*** Opening of SUPPLIED RECORDS ***

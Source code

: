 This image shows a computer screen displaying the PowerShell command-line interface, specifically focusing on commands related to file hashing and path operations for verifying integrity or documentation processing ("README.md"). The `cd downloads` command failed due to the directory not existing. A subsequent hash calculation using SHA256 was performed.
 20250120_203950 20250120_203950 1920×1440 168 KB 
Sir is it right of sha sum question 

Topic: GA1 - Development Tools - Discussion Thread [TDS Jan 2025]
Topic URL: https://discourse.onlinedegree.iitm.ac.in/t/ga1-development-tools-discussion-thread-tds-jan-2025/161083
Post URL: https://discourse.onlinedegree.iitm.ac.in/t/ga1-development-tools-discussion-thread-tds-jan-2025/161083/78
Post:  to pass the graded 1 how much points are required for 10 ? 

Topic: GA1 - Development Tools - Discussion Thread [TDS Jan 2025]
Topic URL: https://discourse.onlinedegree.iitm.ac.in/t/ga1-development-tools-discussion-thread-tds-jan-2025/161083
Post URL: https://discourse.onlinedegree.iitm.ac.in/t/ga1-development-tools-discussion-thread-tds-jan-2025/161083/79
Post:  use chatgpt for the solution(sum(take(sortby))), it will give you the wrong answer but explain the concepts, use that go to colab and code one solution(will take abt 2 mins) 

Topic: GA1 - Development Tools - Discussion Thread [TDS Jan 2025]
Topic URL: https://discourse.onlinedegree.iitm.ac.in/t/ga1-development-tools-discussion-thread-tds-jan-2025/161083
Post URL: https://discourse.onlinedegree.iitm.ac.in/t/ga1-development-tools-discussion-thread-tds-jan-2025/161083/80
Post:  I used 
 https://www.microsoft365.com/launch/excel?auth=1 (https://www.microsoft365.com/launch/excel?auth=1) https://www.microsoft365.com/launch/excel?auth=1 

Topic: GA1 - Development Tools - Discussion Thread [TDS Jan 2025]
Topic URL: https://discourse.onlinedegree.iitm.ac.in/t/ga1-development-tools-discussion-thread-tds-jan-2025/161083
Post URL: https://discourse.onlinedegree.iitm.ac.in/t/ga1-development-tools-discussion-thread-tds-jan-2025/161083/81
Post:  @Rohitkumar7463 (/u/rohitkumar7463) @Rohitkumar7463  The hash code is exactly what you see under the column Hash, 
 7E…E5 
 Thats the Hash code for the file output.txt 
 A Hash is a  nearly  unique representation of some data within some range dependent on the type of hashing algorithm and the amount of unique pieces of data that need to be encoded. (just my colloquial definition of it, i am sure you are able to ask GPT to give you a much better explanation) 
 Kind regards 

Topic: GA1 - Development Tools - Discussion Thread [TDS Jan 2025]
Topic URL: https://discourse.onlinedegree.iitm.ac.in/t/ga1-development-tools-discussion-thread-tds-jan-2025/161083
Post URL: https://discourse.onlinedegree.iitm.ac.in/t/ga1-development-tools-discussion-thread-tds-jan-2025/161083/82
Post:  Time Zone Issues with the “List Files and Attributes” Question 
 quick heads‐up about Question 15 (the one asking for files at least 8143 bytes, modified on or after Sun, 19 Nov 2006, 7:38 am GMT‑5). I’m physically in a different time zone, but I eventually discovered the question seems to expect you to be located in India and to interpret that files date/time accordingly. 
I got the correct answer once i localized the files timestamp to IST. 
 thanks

*** Close of SUPPLIED RECORDS ***

WHAT YOU NEED TO DO:
Copy exactly the stretch of data above from the line with "Sir is it right of sha sum question" through the line with "Thats the Hash code for the file output.txt", and omit all other lines.

RESULT OF THIS EXERCISE:
Sir is it right of sha sum question 

Topic: GA1 - Development Tools - Discussion Thread [TDS Jan 2025]
Topic URL: https://discourse.onlinedegree.iitm.ac.in/t/ga1-development-tools-discussion-thread-tds-jan-2025/161083
Post URL: https://discourse.onlinedegree.iitm.ac.in/t/ga1-development-tools-discussion-thread-tds-jan-2025/161083/78
Post:  to pass the graded 1 how much points are required for 10 ? 

Topic: GA1 - Development Tools - Discussion Thread [TDS Jan 2025]
Topic URL: https://discourse.onlinedegree.iitm.ac.in/t/ga1-development-tools-discussion-thread-tds-jan-2025/161083
Post URL: https://discourse.onlinedegree.iitm.ac.in/t/ga1-development-tools-discussion-thread-tds-jan-2025/161083/79
Post:  use chatgpt for the solution(sum(take(sortby))), it will give you the wrong answer but explain the concepts, use that go to colab and code one solution(will take abt 2 mins) 

Topic: GA1 - Development Tools - Discussion Thread [TDS Jan 2025]
Topic URL: https://discourse.onlinedegree.iitm.ac.in/t/ga1-development-tools-discussion-thread-tds-jan-2025/161083
Post URL: https://discourse.onlinedegree.iitm.ac.in/t/ga1-development-tools-discussion-thread-tds-jan-2025/161083/80
Post:  I used 
 https://www.microsoft365.com/launch/excel?auth=1 (https://www.microsoft365.com/launch/excel?auth=1) https://www.microsoft365.com/launch/excel?auth=1 

Topic: GA1 - Development Tools - Discussion Thread [TDS Jan 2025]
Topic URL: https://discourse.onlinedegree.iitm.ac.in/t/ga1-development-tools-discussion-thread-tds-jan-2025/161083
Post URL: https://discourse.onlinedegree.iitm.ac.in/t/ga1-development-tools-discussion-thread-tds-jan-2025/161083/81
Post:  @Rohitkumar7463 (/u/rohitkumar7463) @Rohitkumar7463  The hash code is exactly what you see under the column Hash, 
 7E…E5 
 Thats the Hash code for the file output.txt 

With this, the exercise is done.